Bugünkü İslam dünyası kendi kültürüyle, tarihiyle değil, ancak taşradan ithal edilen ve buna demokrasi adını da takan bir tağuti sistem manzumeleriyle karşı karşıyadır.

Keşke demokrasi kelimesini İslam dünyası kullanmasaydı.

Keşke laiklik kelimesi İslam ülkelerinde uygulanmasaydı.

Ama heyhat!

Bu tür ithal edilen kavramlar hiçbir zaman küresel dünyaya yarar getirmediği gibi İslam dünyasına hiç yarar getirmez.

Bilakis çok tehlikeli zararlar yaşatır.

Bu nedenle Üstat Bediüzzaman Tarihçe-i Hayatında şöyle uyarıcı bir sesle İslam dünyasına sesleniyor ve diyor ki;

“Ey İslam dünyası!

Beş yüz senedir yattığınız yeter.

Artık Kur’anın sabahında uyanınız.

Yoksa Kur’an-ı Kerim’in güneşinden gözlerinizi kapatarak, gaflet sahrasında yatmakla vahşet ve gaflet sizi yağma edip, perişan edecektir.

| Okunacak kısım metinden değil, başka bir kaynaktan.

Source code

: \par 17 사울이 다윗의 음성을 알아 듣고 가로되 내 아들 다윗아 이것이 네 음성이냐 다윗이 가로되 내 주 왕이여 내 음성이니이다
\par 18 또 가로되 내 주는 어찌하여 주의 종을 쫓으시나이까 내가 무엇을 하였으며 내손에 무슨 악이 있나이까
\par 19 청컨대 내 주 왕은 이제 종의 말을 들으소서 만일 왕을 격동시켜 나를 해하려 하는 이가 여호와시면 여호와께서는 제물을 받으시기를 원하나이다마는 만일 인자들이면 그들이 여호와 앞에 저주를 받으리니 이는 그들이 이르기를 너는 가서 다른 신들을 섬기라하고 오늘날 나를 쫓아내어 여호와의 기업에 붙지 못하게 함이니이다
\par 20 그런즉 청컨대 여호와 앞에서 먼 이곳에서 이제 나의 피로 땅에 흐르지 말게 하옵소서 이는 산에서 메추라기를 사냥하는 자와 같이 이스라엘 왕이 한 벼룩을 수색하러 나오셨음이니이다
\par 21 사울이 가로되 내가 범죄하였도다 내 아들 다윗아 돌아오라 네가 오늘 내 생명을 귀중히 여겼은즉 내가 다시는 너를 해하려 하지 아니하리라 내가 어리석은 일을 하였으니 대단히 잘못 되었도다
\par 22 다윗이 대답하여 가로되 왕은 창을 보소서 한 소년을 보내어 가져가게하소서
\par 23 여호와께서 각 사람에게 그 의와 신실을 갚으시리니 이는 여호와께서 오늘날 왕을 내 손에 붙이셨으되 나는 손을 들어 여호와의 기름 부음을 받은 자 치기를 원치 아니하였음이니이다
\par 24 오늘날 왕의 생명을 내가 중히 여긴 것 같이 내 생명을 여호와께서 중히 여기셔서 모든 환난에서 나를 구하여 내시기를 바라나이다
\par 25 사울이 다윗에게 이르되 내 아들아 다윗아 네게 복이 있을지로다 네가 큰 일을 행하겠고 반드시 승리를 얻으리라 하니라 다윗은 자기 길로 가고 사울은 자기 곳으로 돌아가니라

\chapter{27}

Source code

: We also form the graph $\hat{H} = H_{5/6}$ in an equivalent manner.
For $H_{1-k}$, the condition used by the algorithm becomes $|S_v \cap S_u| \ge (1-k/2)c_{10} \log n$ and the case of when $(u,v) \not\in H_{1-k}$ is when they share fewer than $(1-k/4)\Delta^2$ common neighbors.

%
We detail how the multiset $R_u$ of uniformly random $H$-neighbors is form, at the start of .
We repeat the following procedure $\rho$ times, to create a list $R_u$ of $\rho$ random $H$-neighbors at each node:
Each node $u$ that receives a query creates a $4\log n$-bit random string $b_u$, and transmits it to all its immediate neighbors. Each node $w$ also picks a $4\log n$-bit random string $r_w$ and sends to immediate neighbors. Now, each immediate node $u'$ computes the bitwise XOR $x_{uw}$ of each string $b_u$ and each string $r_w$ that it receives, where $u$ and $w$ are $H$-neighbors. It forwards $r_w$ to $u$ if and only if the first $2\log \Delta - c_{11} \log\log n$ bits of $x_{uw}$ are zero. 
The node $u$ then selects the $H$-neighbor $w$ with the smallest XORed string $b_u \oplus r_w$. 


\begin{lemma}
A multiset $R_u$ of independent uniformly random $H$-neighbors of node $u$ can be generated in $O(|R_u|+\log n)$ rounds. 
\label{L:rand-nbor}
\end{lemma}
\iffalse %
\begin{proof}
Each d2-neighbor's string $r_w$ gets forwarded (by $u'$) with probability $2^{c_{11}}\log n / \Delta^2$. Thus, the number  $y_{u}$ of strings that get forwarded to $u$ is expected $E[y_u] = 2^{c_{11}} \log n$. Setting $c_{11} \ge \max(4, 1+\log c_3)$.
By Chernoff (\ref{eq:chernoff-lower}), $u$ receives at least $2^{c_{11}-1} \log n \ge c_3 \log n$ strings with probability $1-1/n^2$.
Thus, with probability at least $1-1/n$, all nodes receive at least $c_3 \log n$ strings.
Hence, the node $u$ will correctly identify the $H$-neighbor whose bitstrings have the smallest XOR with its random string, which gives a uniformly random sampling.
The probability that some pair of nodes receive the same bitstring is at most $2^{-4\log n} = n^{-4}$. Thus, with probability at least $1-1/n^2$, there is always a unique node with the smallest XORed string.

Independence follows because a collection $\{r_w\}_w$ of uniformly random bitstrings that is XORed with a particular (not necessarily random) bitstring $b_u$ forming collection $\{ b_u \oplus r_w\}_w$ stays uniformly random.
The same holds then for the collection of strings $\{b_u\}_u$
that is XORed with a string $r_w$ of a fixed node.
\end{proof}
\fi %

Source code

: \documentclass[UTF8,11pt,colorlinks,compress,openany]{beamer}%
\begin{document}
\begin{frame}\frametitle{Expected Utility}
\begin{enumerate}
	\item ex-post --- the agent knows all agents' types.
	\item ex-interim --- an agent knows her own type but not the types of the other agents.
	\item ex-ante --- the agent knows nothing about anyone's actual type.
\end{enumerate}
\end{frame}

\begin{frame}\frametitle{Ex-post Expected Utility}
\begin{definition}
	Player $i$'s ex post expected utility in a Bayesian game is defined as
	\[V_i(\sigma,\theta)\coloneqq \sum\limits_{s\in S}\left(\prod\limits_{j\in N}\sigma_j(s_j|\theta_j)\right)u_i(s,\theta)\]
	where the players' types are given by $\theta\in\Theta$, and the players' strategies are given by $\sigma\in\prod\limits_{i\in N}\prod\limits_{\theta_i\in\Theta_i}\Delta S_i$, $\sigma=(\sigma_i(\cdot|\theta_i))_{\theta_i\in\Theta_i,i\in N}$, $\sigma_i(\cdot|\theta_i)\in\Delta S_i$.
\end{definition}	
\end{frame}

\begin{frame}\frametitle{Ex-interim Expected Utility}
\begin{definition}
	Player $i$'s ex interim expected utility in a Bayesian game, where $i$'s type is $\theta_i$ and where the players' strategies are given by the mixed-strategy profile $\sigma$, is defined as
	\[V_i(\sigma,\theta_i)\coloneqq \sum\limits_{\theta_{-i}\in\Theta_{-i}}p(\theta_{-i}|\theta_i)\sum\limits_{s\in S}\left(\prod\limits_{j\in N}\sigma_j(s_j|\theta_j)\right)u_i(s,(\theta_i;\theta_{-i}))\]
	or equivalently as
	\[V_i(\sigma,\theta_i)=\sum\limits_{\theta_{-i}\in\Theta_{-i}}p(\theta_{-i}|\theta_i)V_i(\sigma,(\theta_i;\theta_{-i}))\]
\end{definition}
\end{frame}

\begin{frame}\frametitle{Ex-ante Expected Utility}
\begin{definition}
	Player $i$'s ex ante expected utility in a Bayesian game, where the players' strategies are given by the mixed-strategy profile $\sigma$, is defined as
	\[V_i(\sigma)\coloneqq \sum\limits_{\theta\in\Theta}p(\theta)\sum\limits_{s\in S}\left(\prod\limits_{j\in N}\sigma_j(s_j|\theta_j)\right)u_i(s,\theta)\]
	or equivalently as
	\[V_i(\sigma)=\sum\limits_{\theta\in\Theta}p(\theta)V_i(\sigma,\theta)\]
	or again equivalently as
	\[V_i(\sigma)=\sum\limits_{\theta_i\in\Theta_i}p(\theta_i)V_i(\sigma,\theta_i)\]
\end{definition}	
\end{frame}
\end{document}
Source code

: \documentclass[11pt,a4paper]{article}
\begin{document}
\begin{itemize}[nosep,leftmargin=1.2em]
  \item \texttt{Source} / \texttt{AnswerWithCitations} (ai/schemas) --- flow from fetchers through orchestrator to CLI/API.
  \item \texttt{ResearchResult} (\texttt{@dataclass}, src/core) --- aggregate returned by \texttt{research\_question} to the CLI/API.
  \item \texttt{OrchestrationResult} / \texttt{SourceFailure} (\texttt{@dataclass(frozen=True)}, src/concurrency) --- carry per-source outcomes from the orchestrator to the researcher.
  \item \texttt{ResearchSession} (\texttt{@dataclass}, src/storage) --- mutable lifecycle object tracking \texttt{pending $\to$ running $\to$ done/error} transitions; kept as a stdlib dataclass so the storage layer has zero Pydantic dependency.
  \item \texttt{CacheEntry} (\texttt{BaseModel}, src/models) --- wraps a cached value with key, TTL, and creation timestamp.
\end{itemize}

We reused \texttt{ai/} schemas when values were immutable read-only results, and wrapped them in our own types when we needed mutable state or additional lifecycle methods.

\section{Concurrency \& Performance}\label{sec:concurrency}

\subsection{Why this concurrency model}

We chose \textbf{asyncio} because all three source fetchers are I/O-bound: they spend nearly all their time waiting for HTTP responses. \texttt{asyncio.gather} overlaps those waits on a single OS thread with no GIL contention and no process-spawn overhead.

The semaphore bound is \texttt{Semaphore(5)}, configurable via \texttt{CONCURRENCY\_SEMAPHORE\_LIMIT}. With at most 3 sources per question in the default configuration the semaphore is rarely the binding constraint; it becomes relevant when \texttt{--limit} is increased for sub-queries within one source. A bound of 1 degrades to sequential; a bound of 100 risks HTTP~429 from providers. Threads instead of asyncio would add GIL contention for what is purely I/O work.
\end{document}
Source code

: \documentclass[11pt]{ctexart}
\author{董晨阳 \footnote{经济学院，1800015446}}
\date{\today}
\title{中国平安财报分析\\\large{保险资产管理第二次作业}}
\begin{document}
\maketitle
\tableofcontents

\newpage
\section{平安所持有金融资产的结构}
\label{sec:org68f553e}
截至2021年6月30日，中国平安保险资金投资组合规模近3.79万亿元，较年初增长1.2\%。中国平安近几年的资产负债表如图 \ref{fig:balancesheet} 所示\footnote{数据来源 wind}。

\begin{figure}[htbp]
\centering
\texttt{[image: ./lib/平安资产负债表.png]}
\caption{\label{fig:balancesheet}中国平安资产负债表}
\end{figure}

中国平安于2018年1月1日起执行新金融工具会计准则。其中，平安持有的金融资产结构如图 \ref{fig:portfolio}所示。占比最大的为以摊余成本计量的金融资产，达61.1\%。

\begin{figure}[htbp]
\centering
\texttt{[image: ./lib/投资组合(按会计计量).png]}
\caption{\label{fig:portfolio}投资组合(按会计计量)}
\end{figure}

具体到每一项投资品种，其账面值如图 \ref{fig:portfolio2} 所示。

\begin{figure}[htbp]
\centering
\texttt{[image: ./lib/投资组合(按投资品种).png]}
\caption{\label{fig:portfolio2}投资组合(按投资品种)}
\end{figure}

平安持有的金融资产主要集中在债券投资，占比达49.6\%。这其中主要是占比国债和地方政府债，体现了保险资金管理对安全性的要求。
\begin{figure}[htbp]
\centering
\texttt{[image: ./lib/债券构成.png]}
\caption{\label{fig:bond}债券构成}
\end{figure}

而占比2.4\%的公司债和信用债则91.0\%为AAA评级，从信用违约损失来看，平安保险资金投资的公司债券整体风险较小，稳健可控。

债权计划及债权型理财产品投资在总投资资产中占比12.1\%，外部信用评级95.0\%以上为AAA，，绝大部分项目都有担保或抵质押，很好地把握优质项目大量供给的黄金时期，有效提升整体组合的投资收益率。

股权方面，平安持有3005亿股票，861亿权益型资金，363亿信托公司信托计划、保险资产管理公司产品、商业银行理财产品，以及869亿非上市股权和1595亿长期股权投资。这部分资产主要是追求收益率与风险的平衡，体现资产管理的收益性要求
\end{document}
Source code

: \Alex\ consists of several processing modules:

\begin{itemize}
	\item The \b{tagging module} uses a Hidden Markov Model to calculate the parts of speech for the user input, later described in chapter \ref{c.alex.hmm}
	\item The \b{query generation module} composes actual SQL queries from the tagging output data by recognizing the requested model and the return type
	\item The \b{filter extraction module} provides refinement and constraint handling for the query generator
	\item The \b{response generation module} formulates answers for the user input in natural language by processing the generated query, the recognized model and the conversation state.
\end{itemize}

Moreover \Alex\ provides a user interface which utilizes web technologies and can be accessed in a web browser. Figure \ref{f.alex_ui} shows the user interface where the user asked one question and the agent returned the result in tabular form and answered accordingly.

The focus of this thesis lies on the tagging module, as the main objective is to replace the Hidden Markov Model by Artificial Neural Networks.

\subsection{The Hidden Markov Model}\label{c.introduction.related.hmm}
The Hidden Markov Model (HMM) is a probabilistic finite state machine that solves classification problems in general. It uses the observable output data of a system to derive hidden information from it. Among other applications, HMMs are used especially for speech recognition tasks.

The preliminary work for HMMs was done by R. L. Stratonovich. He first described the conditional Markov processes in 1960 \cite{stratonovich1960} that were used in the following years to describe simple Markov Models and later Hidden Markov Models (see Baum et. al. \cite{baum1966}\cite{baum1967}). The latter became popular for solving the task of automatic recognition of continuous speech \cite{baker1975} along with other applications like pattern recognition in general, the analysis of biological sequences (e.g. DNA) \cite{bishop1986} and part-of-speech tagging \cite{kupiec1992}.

Kur’anın mecrasından ayrılarak birleşmeyen su damlaları gibi toprağa düşmeyiniz.

Yoksa toprak gibi sefahat ve şehvet-i medeniye sizi emerek yutacaktır.

Birleşen su damlaları gibi Kur’an-ı Kerimin saadet ve selamet mecrasında ittihat ederek, sefahat ve rezalet-i medeniyeyi süpürüp, bu vatana ab-ı hayat olan hakikat-i İslamiye sularını akıtınız.

O hakikat-i İslamiye suları ile bu topraklarda iman ziyası altında hakiki medeniyetin fen ve sanat çiçekleri açacak.

Bu vatan maddi ve manevi saadetler içerisinde gül ve gülistana dönecektir, inşallah”

* * *

Evet, sevgili okurlar.

İşte, Üstadın Türkiye’deki tüm dünyaya seslenişi ne ise Mısır’da da aynı ses Seyyid Kutub, Abdülkadir Avneler gibi, Hasan-ul Bennalar gibi büyük İslam ulemalarının da bu paralelde sesleri yükselmiştir ve Mısır’ın tarihi firavunlarının şiddetinden Mısır ahalisini kurtarmak için gün gelmiş, bu zevat-ı muhteremler gırtlağını idamcıların eline teslim etmek zorunda kalmışlardır.

Yavaş yavaş İslam dünyası uyanıyor.

İşte Mısır’da, Suriye’de, Irak’ta, Afganistan’da, daha bilemediğimiz nice İslam coğrafyalarında batı dünyasının şer güçleri eğitilerek, devletlerin bünyelerine dahi yerleşiyor.

Kiralık katiller, ajan cuntacı veletler, Türkiye’de idamesini sürdürdükleri gibi Mısır’da da aynı politikayla adımını atmışlar.

Ama burada diyoruz ki Allah Kerim’dir.

Zalimin zulmü varsa, mazlumun da hem çabası vardır hem de cihadı vardır.

En derin saygılarımla.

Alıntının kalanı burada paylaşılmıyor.